What the exercise asks: Report each line of the entries below that has the word "subsubsection" in it.

Saved data entries
##############################

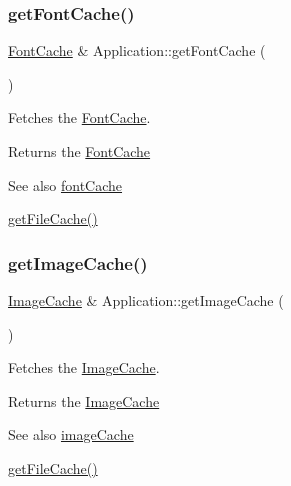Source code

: \subsubsection{\texorpdfstring{getFontCache()}{getFontCache()}}
{\footnotesize\ttfamily \mbox{\hyperlink{classsage_1_1FontCache}{Font\+Cache}} \& Application\+::get\+Font\+Cache (\begin{DoxyParamCaption}{ }\end{DoxyParamCaption})}



Fetches the \mbox{\hyperlink{classsage_1_1FontCache}{Font\+Cache}}. 

\begin{DoxyReturn}{Returns}
the \mbox{\hyperlink{classsage_1_1FontCache}{Font\+Cache}} 
\end{DoxyReturn}
\begin{DoxySeeAlso}{See also}
\mbox{\hyperlink{classsage_1_1Application_a5b1d694037e52b302d32e99ff532277d}{font\+Cache}} 

\mbox{\hyperlink{classsage_1_1Application_adaacf80b3ecc3efdd4696b869ca3aedd}{get\+File\+Cache()}} 
\end{DoxySeeAlso}
\mbox{\label{classsage_1_1Application_a6659ce3fdb899bee814c0628dcbcc423}} 
\subsubsection{\texorpdfstring{getImageCache()}{getImageCache()}}
{\footnotesize\ttfamily \mbox{\hyperlink{classsage_1_1ImageCache}{Image\+Cache}} \& Application\+::get\+Image\+Cache (\begin{DoxyParamCaption}{ }\end{DoxyParamCaption})}



Fetches the \mbox{\hyperlink{classsage_1_1ImageCache}{Image\+Cache}}. 

\begin{DoxyReturn}{Returns}
the \mbox{\hyperlink{classsage_1_1ImageCache}{Image\+Cache}} 
\end{DoxyReturn}
\begin{DoxySeeAlso}{See also}
\mbox{\hyperlink{classsage_1_1Application_a951b28603bbc30da98db70a1757ac526}{image\+Cache}} 

\mbox{\hyperlink{classsage_1_1Application_adaacf80b3ecc3efdd4696b869ca3aedd}{get\+File\+Cache()}} 
\end{DoxySeeAlso}
\mbox{\label{classsage_1_1Application_a023b31b837007c82c91dab8be17d149c}}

##############################

Task answer:
: \subsubsection{\texorpdfstring{getFontCache()}{getFontCache()}}
\subsubsection{\texorpdfstring{getImageCache()}{getImageCache()}}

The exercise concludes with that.